Sunday, 6 March 2016

Lee Marvin

           


            On Saturday, just after midnight, I received a call telling me that my container was ready for delivery. They couldn’t bring it directly to my place because there was no room and so they said they would drop it off near the railroad tracks a little east of my place within the next half an hour. I got dressed and rode out on my bike but I overshot the spot where they said it would be delivered. I could already see the truck back a little ways west and I could hear the driver shouting impatiently. It was one of those long containers that one sees stacked up high and side-by-side in masses at freight yards, looking altogether like windowless rusted metal apartment buildings. It was on wheels though and I remembered that I’d pushed ones like it by myself along the street with some effort in the past. When I got to the container I realized that it wasn’t me the driver had been shouting for and it wasn’t even the driver that had been shouting but rather the drivers boss. He was a short but stocky old man with white hair. He was angry with the driver for having dropped the container at the wrong spot and was violently attacking him in response. There were large pieces of furniture that he was grabbing and shoving at the driver, which smashed into his body and sent him flying. He even slammed the container into the driver as well. Before I had a chance to deal with the old man myself, I woke up and went to take a pee.
            There never seems to be a day when I don’t have to go out and forego reading and essay writing for at least a couple of hours.
            On Saturday I had to do laundry. Again! What’s the point of washing one’s clothing if they are just going to get dirty again in a couple of weeks?
            At the Laundromat I put a toonie and then a loonie into the change machine, but I came out a quarter short. I told the manager, who was standing over his work table looking down at a spread out newspaper, and his already somber visage, still visible beneath his surgical mask, showed impatience as he quickly shook his head and declared without looking at me, “Machine not make mistake! Look on floor!” I assured him that I hadn’t heard anything drop, I nonetheless stepped back and looked down, but saw no coin on the floor.

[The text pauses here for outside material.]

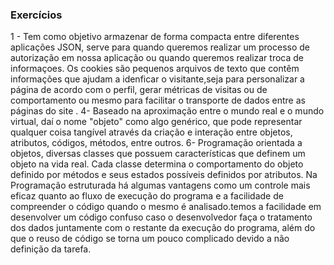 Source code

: ### Exercícios
1 - Tem como objetivo armazenar de forma compacta entre diferentes aplicações JSON, serve para quando queremos realizar um processo de autorização em nossa aplicação ou quando queremos realizar troca de informaçoes. Os cookies são pequenos arquivos de texto que contêm informações que ajudam a idenficar o visitante,seja para personalizar a página de acordo com o perfil, gerar métricas de visitas ou de comportamento ou mesmo para facilitar o transporte de dados entre as páginas do site .
4- Baseado na aproximação entre o mundo real e o mundo virtual, daí o nome "objeto" como algo genérico, que pode representar qualquer coisa tangível através da criação e interação entre objetos, atributos, códigos, métodos, entre outros.
6- Programação orientada a objetos, diversas classes que possuem características que definem um objeto na vida real. Cada classe determina o comportamento do objeto definido por métodos e seus estados possíveis definidos por atributos. Na Programação estruturada há algumas vantagens como um controle mais eficaz quanto ao fluxo de execução do programa e a facilidade de compreender o código quando o mesmo é analisado.temos a facilidade em desenvolver um código confuso caso o desenvolvedor faça o tratamento dos dados juntamente com o restante da execução do programa, além do que o reuso de código se torna um pouco complicado devido a não definição da tarefa.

He acted like I was pushing him over the edge, as he had to move away from his reading and deal with me. He assured me, “Machine not lie! People lie! Look on floor!” Just to the left of the change machine, he moved a rack that held free magazines aside and close to the wall was a quarter. “There!” he barked. “”I told you to look!” Seriously? His machine throws my money on the floor and it’s my responsibility to go on a treasure hunt looking for it? I asked him when he was going to fix his machine so that it didn’t throw people’s money around. He told me that if I had a complaint about the machine I should call up the company that made it. I pointed out that I don’t have to call up the manufacturer if one of his washing machines malfunctions because it’s his responsibility, and so is the coin machine because the Laundromat owns it. He thought it was funny that he should be responsible for calling the manufacturer of the coin machine. He said something about how he shouldn’t have to follow me around like a five-year-old kid, helping me find my money. I asked him if he was born without people skills or if he had acquired the lack of them on his own. He was immune to anything I could possibly say anyway, living in his bitter world. They should make people take a kind of social driving test before they are allowed to work with the public.
            I finished reading Heidegger’s “Letter on Humanism”, though I’ll need to read it again to even get a precarious grip on it.

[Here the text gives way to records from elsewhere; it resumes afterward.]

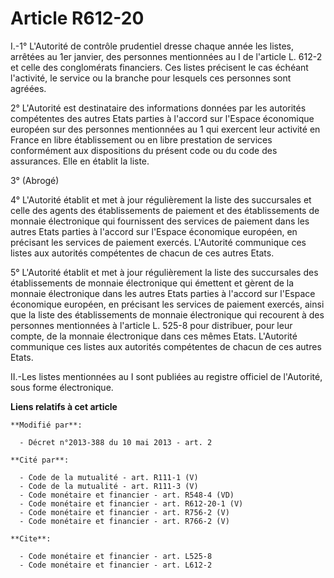 # Article R612-20

I.-1° L'Autorité de contrôle prudentiel dresse chaque année les listes, arrêtées au 1er janvier, des personnes mentionnées au
I de l'article L. 612-2 et celle des conglomérats financiers. Ces listes précisent le cas échéant l'activité, le service ou
la branche pour lesquels ces personnes sont agréées. 

2° L'Autorité est destinataire des informations données par les autorités compétentes des autres Etats parties à l'accord sur
l'Espace économique européen sur des personnes mentionnées au 1 qui exercent leur activité en France en libre établissement
ou en libre prestation de services conformément aux dispositions du présent code ou du code des assurances. Elle en établit
la liste. 

3° (Abrogé) 

4° L'Autorité établit et met à jour régulièrement la liste des succursales et celle des agents des établissements de paiement
et des établissements de monnaie électronique qui fournissent des services de paiement dans les autres Etats parties à
l'accord sur l'Espace économique européen, en précisant les services de paiement exercés. L'Autorité communique ces listes
aux autorités compétentes de chacun de ces autres Etats. 

5° L'Autorité établit et met à jour régulièrement la liste des succursales des établissements de monnaie électronique qui
émettent et gèrent de la monnaie électronique dans les autres Etats parties à l'accord sur l'Espace économique européen, en
précisant les services de paiement exercés, ainsi que la liste des établissements de monnaie électronique qui recourent à des
personnes mentionnées à l'article L. 525-8 pour distribuer, pour leur compte, de la monnaie électronique dans ces mêmes
Etats. L'Autorité communique ces listes aux autorités compétentes de chacun de ces autres Etats. 

II.-Les listes mentionnées au I sont publiées au registre officiel de l'Autorité, sous forme électronique.

**Liens relatifs à cet article**

	**Modifié par**:

	  - Décret n°2013-388 du 10 mai 2013 - art. 2

	**Cité par**:

	  - Code de la mutualité - art. R111-1 (V)
	  - Code de la mutualité - art. R111-3 (V)
	  - Code monétaire et financier - art. R548-4 (VD)
	  - Code monétaire et financier - art. R612-20-1 (V)
	  - Code monétaire et financier - art. R756-2 (V)
	  - Code monétaire et financier - art. R766-2 (V)

	**Cite**:

	  - Code monétaire et financier - art. L525-8
	  - Code monétaire et financier - art. L612-2
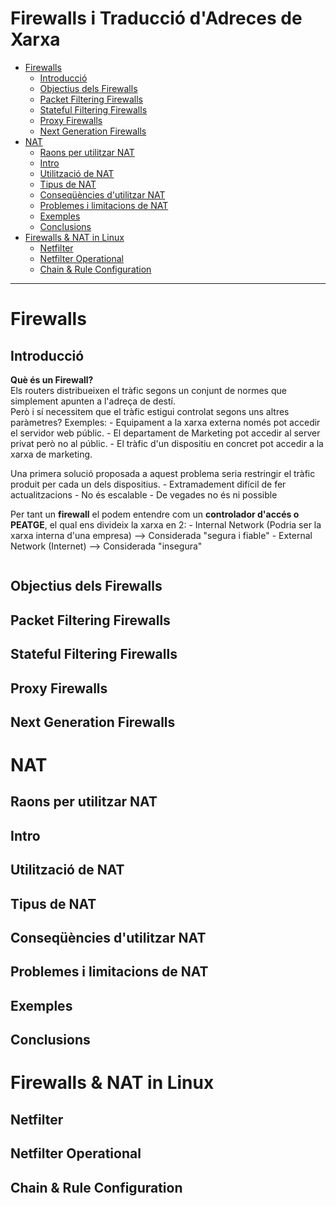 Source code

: <h1>Firewalls i Traducció d'Adreces de Xarxa</h1>


- [Firewalls](#firewalls)
  - [Introducció](#introducció)
  - [Objectius dels Firewalls](#objectius-dels-firewalls)
  - [Packet Filtering Firewalls](#packet-filtering-firewalls)
  - [Stateful Filtering Firewalls](#stateful-filtering-firewalls)
  - [Proxy Firewalls](#proxy-firewalls)
  - [Next Generation Firewalls](#next-generation-firewalls)
- [NAT](#nat)
  - [Raons per utilitzar NAT](#raons-per-utilitzar-nat)
  - [Intro](#intro)
  - [Utilització de NAT](#utilització-de-nat)
  - [Tipus de NAT](#tipus-de-nat)
  - [Conseqüències d'utilitzar NAT](#conseqüències-dutilitzar-nat)
  - [Problemes i limitacions de NAT](#problemes-i-limitacions-de-nat)
  - [Exemples](#exemples)
  - [Conclusions](#conclusions)
- [Firewalls & NAT in Linux](#firewalls--nat-in-linux)
  - [Netfilter](#netfilter)
  - [Netfilter Operational](#netfilter-operational)
  - [Chain & Rule Configuration](#chain--rule-configuration)

---

# Firewalls
## Introducció

**Què és un Firewall?**<br>
Els routers distribueixen el tràfic  segons un conjunt de normes que simplement apunten a l'adreça de destí.<br>
Però i sí necessitem que el tràfic estigui controlat segons uns altres paràmetres?
Exemples:
    - Equipament a la xarxa externa només pot accedir el servidor web públic.
    - El departament de Marketing pot accedir al server privat però no al públic.
    - El tràfic d'un dispositiu en concret pot accedir a la xarxa de marketing.

Una primera solució proposada a aquest problema seria restringir el tràfic produit per cada un dels dispositius.
    - Extramadement difícil de fer actualitzacions
    - No és escalable
    - De vegades no és ni possible

Per tant un **firewall** el podem entendre com un **controlador d'accés o PEATGE**, el qual ens divideix la xarxa en 2:
    - Internal Network (Podria ser la xarxa interna d'una empresa) --> Considerada "segura i fiable"
    - External Network (Internet) --> Considerada "insegura"

<img>

## Objectius dels Firewalls


## Packet Filtering Firewalls


## Stateful Filtering Firewalls


## Proxy Firewalls


## Next Generation Firewalls




# NAT
## Raons per utilitzar NAT


## Intro


## Utilització de NAT


## Tipus de NAT


## Conseqüències d'utilitzar NAT


## Problemes i limitacions de NAT


## Exemples


## Conclusions


# Firewalls & NAT in Linux
## Netfilter


## Netfilter Operational


## Chain & Rule Configuration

            I read Shyam Selvadurai’s “Pigs Can’t Fly” about a little boy in Sri Lanka that gets reprimanded for playing dress-up with his female cousins. The game of “Bride-Bride” was his greatest joy because he got to be bride, until the adults found out. The story deals with his confusion about their reaction and how their response made him an exile from both sexes.
            I watched the fifth episode of the first season of the Dragnet TV series, from 1951. A young Lee Marvin put on a great performance as the murderer with no real motive. I didn’t recognize Marvin at all in this role, as he didn’t look anything like he did when he became well known. His hair had yet to turn prematurely white.